→ Action item
Your task is to write out exactly the lines from the line containing "page or website|" through the end of the records, inclusive at both ends.

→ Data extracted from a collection
■ ■ ■ ■ ■ ■ ■

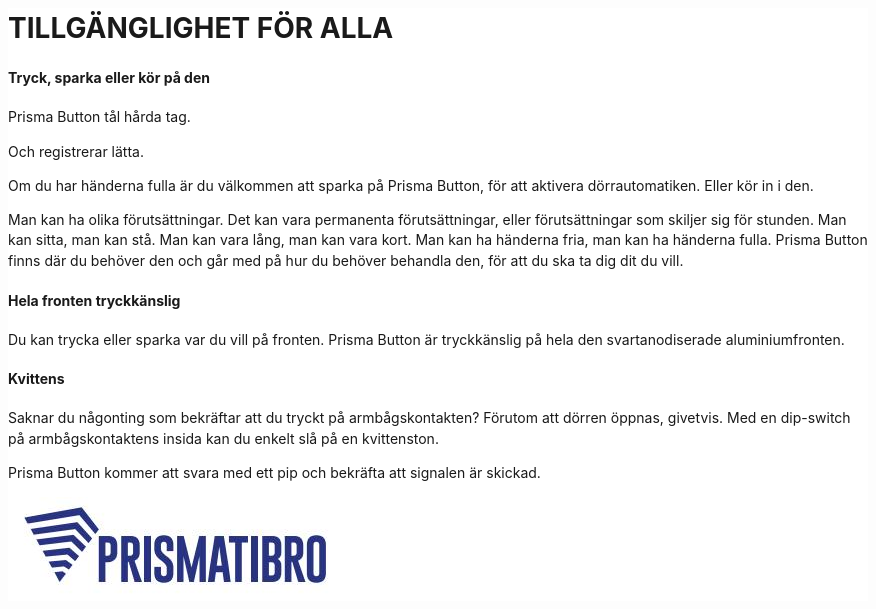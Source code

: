 # **TILLGÄNGLIGHET FÖR ALLA**

#### **Tryck, sparka eller kör på den**

Prisma Button tål hårda tag.

Och registrerar lätta.

Om du har händerna fulla är du välkommen att sparka på Prisma Button, för att aktivera dörrautomatiken. Eller kör in i den.

Man kan ha olika förutsättningar. Det kan vara permanenta förutsättningar, eller förutsättningar som skiljer sig för stunden. Man kan sitta, man kan stå. Man kan vara lång, man kan vara kort. Man kan ha händerna fria, man kan ha händerna fulla. Prisma Button finns där du behöver den och går med på hur du behöver behandla den, för att du ska ta dig dit du vill.

#### **Hela fronten tryckkänslig**

Du kan trycka eller sparka var du vill på fronten. Prisma Button är tryckkänslig på hela den svartanodiserade aluminiumfronten.

#### **Kvittens**

Saknar du någonting som bekräftar att du tryckt på armbågskontakten? Förutom att dörren öppnas, givetvis. Med en dip-switch på armbågskontaktens insida kan du enkelt slå på en kvittenston.

Prisma Button kommer att svara med ett pip och bekräfta att signalen är skickad.

![](images/_page_4_Picture_0.jpeg)
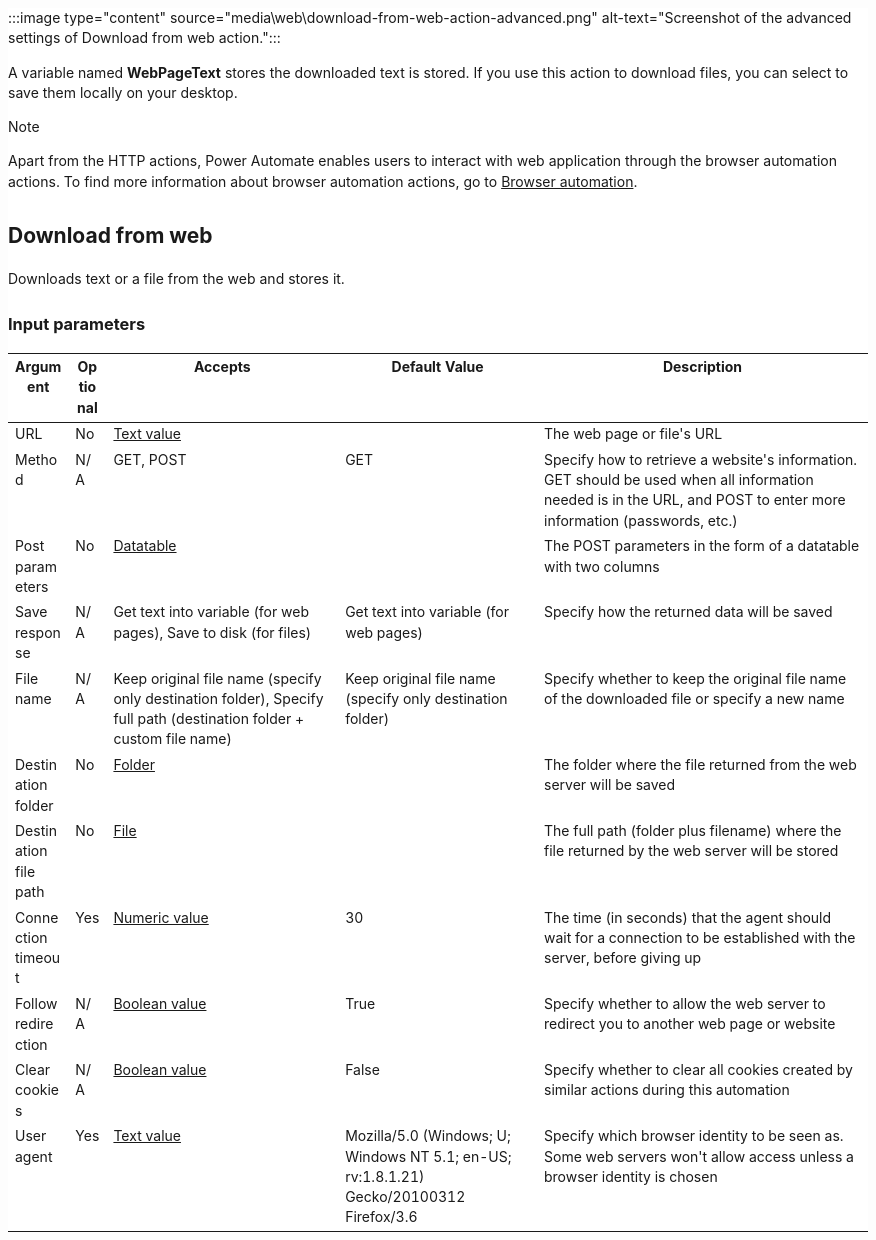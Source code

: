 :::image type="content" source="media\web\download-from-web-action-advanced.png" alt-text="Screenshot of the advanced settings of Download from web action.":::

A variable named **WebPageText** stores the downloaded text is stored. If you use this action to download files, you can select to save them locally on your desktop.

> [!NOTE]
> Apart from the HTTP actions, Power Automate enables users to interact with web application through the browser automation actions. To find more information about browser automation actions, go to [Browser automation](webautomation.md).

## <a name="downloadfromweb"></a> Download from web

Downloads text or a file from the web and stores it.

### Input parameters

|Argument|Optional|Accepts|Default Value|Description|
|-----|-----|-----|-----|-----|
|URL|No|[Text value](../variable-data-types.md#text-value)||The web page or file's URL|
|Method|N/A|GET, POST|GET|Specify how to retrieve a website's information. GET should be used when all information needed is in the URL, and POST to enter more information (passwords, etc.)|
|Post parameters|No|[Datatable](../variable-data-types.md#datatable)||The POST parameters in the form of a datatable with two columns|
|Save response|N/A|Get text into variable (for web pages), Save to disk (for files)|Get text into variable (for web pages)|Specify how the returned data will be saved|
|File name|N/A|Keep original file name (specify only destination folder), Specify full path (destination folder + custom file name)|Keep original file name (specify only destination folder)|Specify whether to keep the original file name of the downloaded file or specify a new name|
|Destination folder|No|[Folder](../variable-data-types.md#files-and-folders)||The folder where the file returned from the web server will be saved|
|Destination file path|No|[File](../variable-data-types.md#files-and-folders)||The full path (folder plus filename) where the file returned by the web server will be stored|
|Connection timeout|Yes|[Numeric value](../variable-data-types.md#numeric-value)|30|The time (in seconds) that the agent should wait for a connection to be established with the server, before giving up|
|Follow redirection|N/A|[Boolean value](../variable-data-types.md#boolean-value)|True|Specify whether to allow the web server to redirect you to another web page or website|
|Clear cookies|N/A|[Boolean value](../variable-data-types.md#boolean-value)|False|Specify whether to clear all cookies created by similar actions during this automation|
|User agent|Yes|[Text value](../variable-data-types.md#text-value)|Mozilla/5.0 (Windows; U; Windows NT 5.1; en-US; rv:1.8.1.21) Gecko/20100312 Firefox/3.6|Specify which browser identity to be seen as. Some web servers won't allow access unless a browser identity is chosen|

■ ■ ■ ■ ■ ■ ■

→ Response area
|Follow redirection|N/A|[Boolean value](../variable-data-types.md#boolean-value)|True|Specify whether to allow the web server to redirect you to another web page or website|
|Clear cookies|N/A|[Boolean value](../variable-data-types.md#boolean-value)|False|Specify whether to clear all cookies created by similar actions during this automation|
|User agent|Yes|[Text value](../variable-data-types.md#text-value)|Mozilla/5.0 (Windows; U; Windows NT 5.1; en-US; rv:1.8.1.21) Gecko/20100312 Firefox/3.6|Specify which browser identity to be seen as. Some web servers won't allow access unless a browser identity is chosen|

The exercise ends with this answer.